Depuis le début du mois de septembre 1944, la base aérienne de Bron est témoin d’incessants ballets aériens des unités alliées. Tout est allé très vite après le 3 septembre et la libération de Lyon et de sa banlieue : la piste de l’aérodrome, très endommagée par les bombardements, est rendue praticable par le Génie américain. Quelques jours après seulement, des unités de chasse anglaises, françaises et américaines ont pu décoller pour des missions d’attaques au sol des troupes allemandes en retraite en Bourgogne. Parallèlement, un pont aérien a été mis en place entre Bron et le sud de l’Italie afin d’acheminer du carburant pour les avions.

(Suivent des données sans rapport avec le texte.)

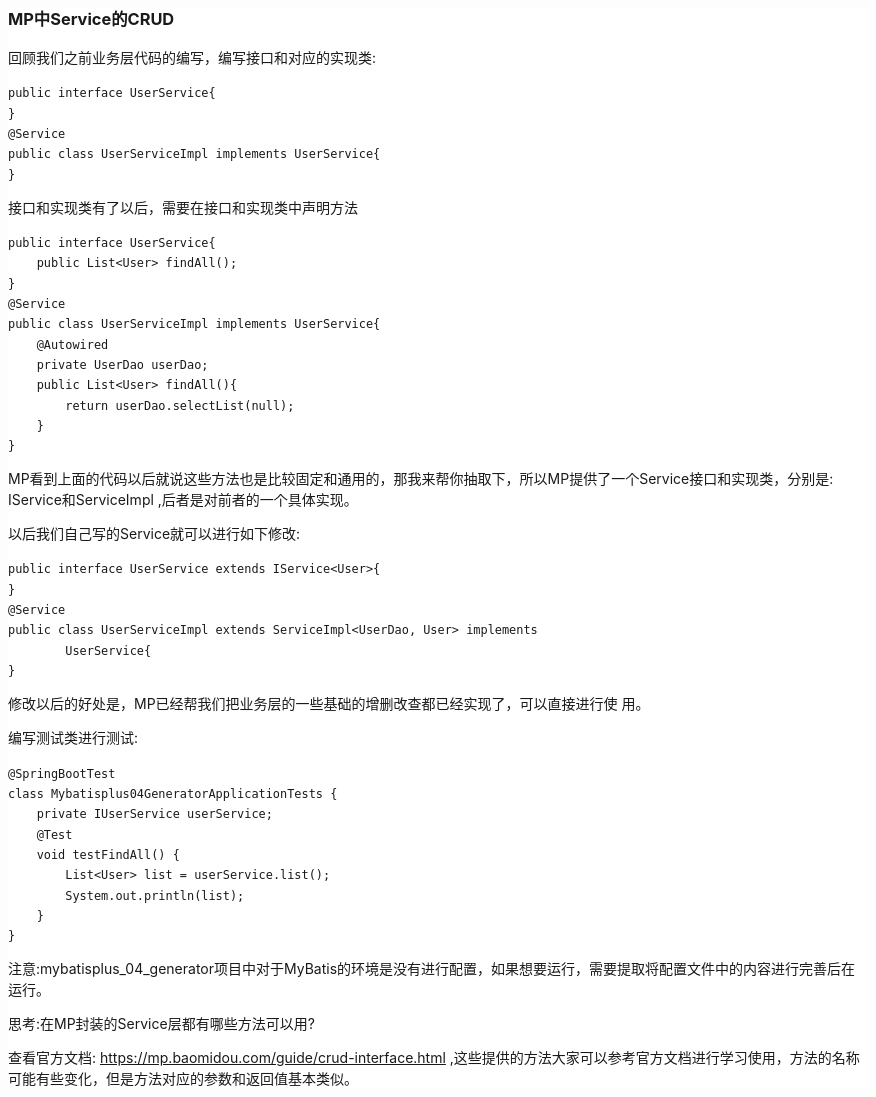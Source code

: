 ### MP中Service的CRUD

回顾我们之前业务层代码的编写，编写接口和对应的实现类:

```
public interface UserService{
}
@Service
public class UserServiceImpl implements UserService{
}

```

接口和实现类有了以后，需要在接口和实现类中声明方法

```
public interface UserService{
    public List<User> findAll();
}
@Service
public class UserServiceImpl implements UserService{
    @Autowired
    private UserDao userDao;
    public List<User> findAll(){
        return userDao.selectList(null);
    }
}
```

MP看到上面的代码以后就说这些方法也是比较固定和通用的，那我来帮你抽取下，所以MP提供了一个Service接口和实现类，分别是: IService和ServiceImpl ,后者是对前者的一个具体实现。

以后我们自己写的Service就可以进行如下修改:

```
public interface UserService extends IService<User>{
}
@Service
public class UserServiceImpl extends ServiceImpl<UserDao, User> implements
        UserService{
}
```

修改以后的好处是，MP已经帮我们把业务层的一些基础的增删改查都已经实现了，可以直接进行使
用。

编写测试类进行测试:

```
@SpringBootTest
class Mybatisplus04GeneratorApplicationTests {
    private IUserService userService;
    @Test
    void testFindAll() {
        List<User> list = userService.list();
        System.out.println(list);
    }
}
```

注意:mybatisplus_04_generator项目中对于MyBatis的环境是没有进行配置，如果想要运行，需要提取将配置文件中的内容进行完善后在运行。

思考:在MP封装的Service层都有哪些方法可以用?

查看官方文档: https://mp.baomidou.com/guide/crud-interface.html ,这些提供的方法大家可以参考官方文档进行学习使用，方法的名称可能有些变化，但是方法对应的参数和返回值基本类似。
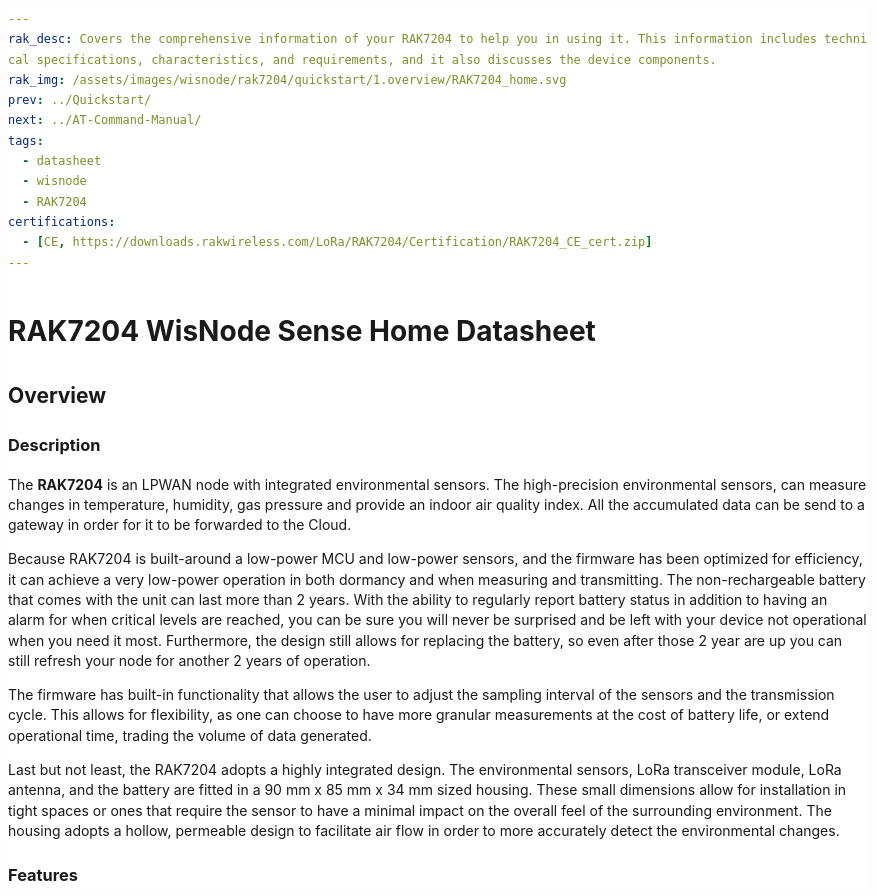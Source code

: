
 ```yaml
---
rak_desc: Covers the comprehensive information of your RAK7204 to help you in using it. This information includes technical specifications, characteristics, and requirements, and it also discusses the device components.
rak_img: /assets/images/wisnode/rak7204/quickstart/1.overview/RAK7204_home.svg
prev: ../Quickstart/
next: ../AT-Command-Manual/
tags:
  - datasheet
  - wisnode
  - RAK7204
certifications:
  - [CE, https://downloads.rakwireless.com/LoRa/RAK7204/Certification/RAK7204_CE_cert.zip]
---
```


# RAK7204 WisNode Sense Home Datasheet


## Overview

### Description

The **RAK7204** is an LPWAN node with integrated environmental sensors. The high-precision environmental sensors, can measure changes in temperature, humidity, gas pressure and provide an indoor air quality index. All the accumulated data can be send to a gateway in order for it to be forwarded to the Cloud.

Because RAK7204 is built-around a low-power MCU and low-power sensors, and the firmware has been optimized for efficiency, it can achieve a very low-power operation in both dormancy and when measuring and transmitting. The non-rechargeable battery that comes with the unit can last more than 2 years. With the ability to regularly report battery status in addition to having an alarm for when critical levels are reached, you can be sure you will never be surprised and be left with your device not operational when you need it most. Furthermore, the design still allows for replacing the battery, so even after those 2 year are up you can still refresh your node for another 2 years of operation.

The firmware has built-in functionality that allows the user to adjust the sampling interval of the sensors and the transmission cycle. This allows for flexibility, as one can choose to have more granular measurements at the cost of battery life, or extend operational time, trading the volume of data generated.

Last but not least, the RAK7204 adopts a highly integrated design. The environmental sensors, LoRa transceiver module, LoRa antenna, and the battery are fitted in a 90 mm x 85 mm x 34 mm sized housing. These small dimensions allow for installation in tight spaces or ones that require the sensor to have a minimal impact on the overall feel of the surrounding environment. The housing adopts a hollow, permeable design to facilitate air flow in order to more accurately detect the environmental changes.

### Features
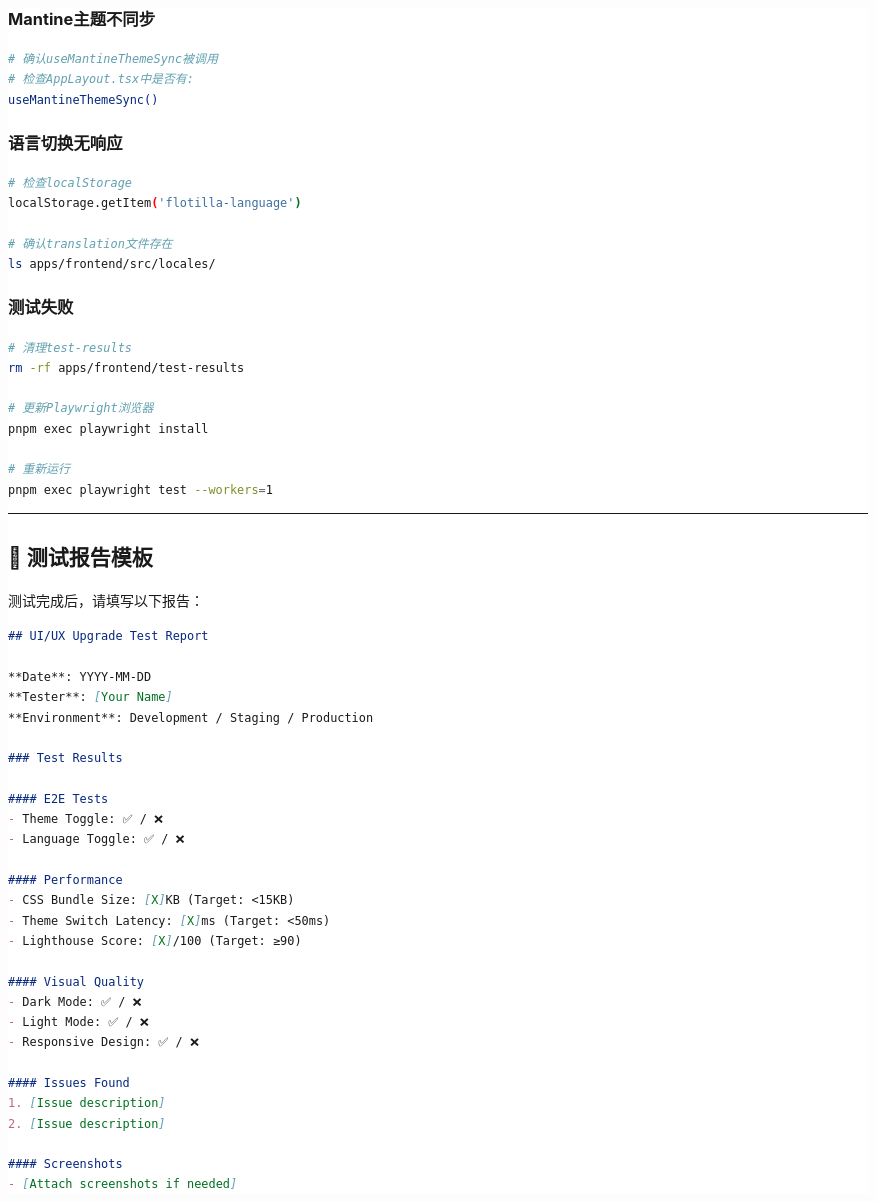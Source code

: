 ### Mantine主题不同步
```bash
# 确认useMantineThemeSync被调用
# 检查AppLayout.tsx中是否有:
useMantineThemeSync()
```

### 语言切换无响应
```bash
# 检查localStorage
localStorage.getItem('flotilla-language')

# 确认translation文件存在
ls apps/frontend/src/locales/
```

### 测试失败
```bash
# 清理test-results
rm -rf apps/frontend/test-results

# 更新Playwright浏览器
pnpm exec playwright install

# 重新运行
pnpm exec playwright test --workers=1
```

---

## 📝 测试报告模板

测试完成后，请填写以下报告：

```markdown
## UI/UX Upgrade Test Report

**Date**: YYYY-MM-DD
**Tester**: [Your Name]
**Environment**: Development / Staging / Production

### Test Results

#### E2E Tests
- Theme Toggle: ✅ / ❌
- Language Toggle: ✅ / ❌

#### Performance
- CSS Bundle Size: [X]KB (Target: <15KB)
- Theme Switch Latency: [X]ms (Target: <50ms)
- Lighthouse Score: [X]/100 (Target: ≥90)

#### Visual Quality
- Dark Mode: ✅ / ❌
- Light Mode: ✅ / ❌
- Responsive Design: ✅ / ❌

#### Issues Found
1. [Issue description]
2. [Issue description]

#### Screenshots
- [Attach screenshots if needed]

```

En octobre 1944 ces unités, suivant la progression des Allemands maintenant dans les Vosges, sont parties plus au nord et le pont aérien a été interrompu. Malgré tout Bron reste un aérodrome charnière où notamment des unités de transport américaines, qui acheminent des troupes et du ravitaillement, font escale entre le Front et l’Italie.
Le 31 octobre au matin, trois avions de transport C 47 de la XIIth Air Force - 6Oth Transport Carrier du XIIth Troop Carrier- se préparent au décollage. Leur mission est de transporter du personnel du 347th Replacement Depot à destination de Pontedera en Italie, non loin de Pise. A bord de l’avion n°42-23469 quatre membres d’équipage s’activent: le pilote, second Lieutenant Wayne W. Agee, le co-pilote, premier Lieutenant Edmond A. Marquis, le Caporal George C. Fernback, mécanicien et le Sous-Sergent Nicholas M. Moccia, radio. Quatorze passagers les rejoignent bientôt : John W. Francis, Anthony V. Gabriel, Ted H. Gersh, Morris Gettleman, Seymour Eicone, Albert J. Zepparri, Harold P. Fortinsky, Edwin R. Gartski, Clarence Jr Francisco, William Fagleman, Marion Elsner, Jack H. Wilcox, Howard Dunn et un inconnu.
Les trois C 47 décollent à destination du sud. La visibilité est bonne mais le plafond est bas. Les appareils suivent la Vallée du Rhône tout en volant à un mile d’intervalle. A dix miles – environ 16 kilomètres - au nord de Tournon-sur-Rhône, le flight leader estime que le plafond s’est abaissé et que la visibilité a diminué. Il décide de faire monter la formation à 2500 pieds – un peu moins de 800 mètres d’altitude-. Le Lieutenant Agee aux commandes du C47 n°42-23469 commence suivant les ordres à monter mais alors que l’avion progresse, une colline émerge du brouillard, juste devant. Le pilote réalise qu’il vole encore trop bas et il tente alors d’accélérer la montée. Mais il est trop tard : l’avion heurte le sommet de cette colline. Sa vitesse le déporte dans un petit ravin près du Hameau des Pierres, lieudit la Fontaine du Château, sur le territoire de la commune de Tournon-sur-Rhône où il se crashe partiellement en feu après s’être cassé en deux.
Le choc est terrible : le pilote et trois soldats, Dunn, Fortinsky et l'inconnu meurent carbonisés. Les quatorze autres sont pris en charge par les pompiers de Tournon, la gendarmerie et des groupes FFI de la région qui participent à l’évacuation des blessés dans des charrettes. Marquis, Moccia et Fernback, plus gravement touché, sont emmenés à l’hôpital de Tournon puis transférés à celui de Chalon-sur-Saône. Les dépouilles sont acheminées à la morgue de Tournon avant leur inhumation au cimetière américain de Montélimar. Plus tard, Dunn sera rapatrié aux Etats-Unis et les corps de Agee et Fortinsky transférés au cimetière américain de Draguignan.
L’épave du C47 restera en place une dizaine d’années avant que l’Armée de l’Air ne récupère les restes.
En 2011, le fils d’Edwin Gartski, après plusieurs années de recherche depuis les Etats-Unis, est venu à Tournon-sur-Rhône voir le lieu de l’accident dont son père lui avait parlé. Il a pu rencontrer alors un certain Aimé Brochier qui, jeune adolescent à l’époque, avait apporté son aide au transport des blessés du crash du C47.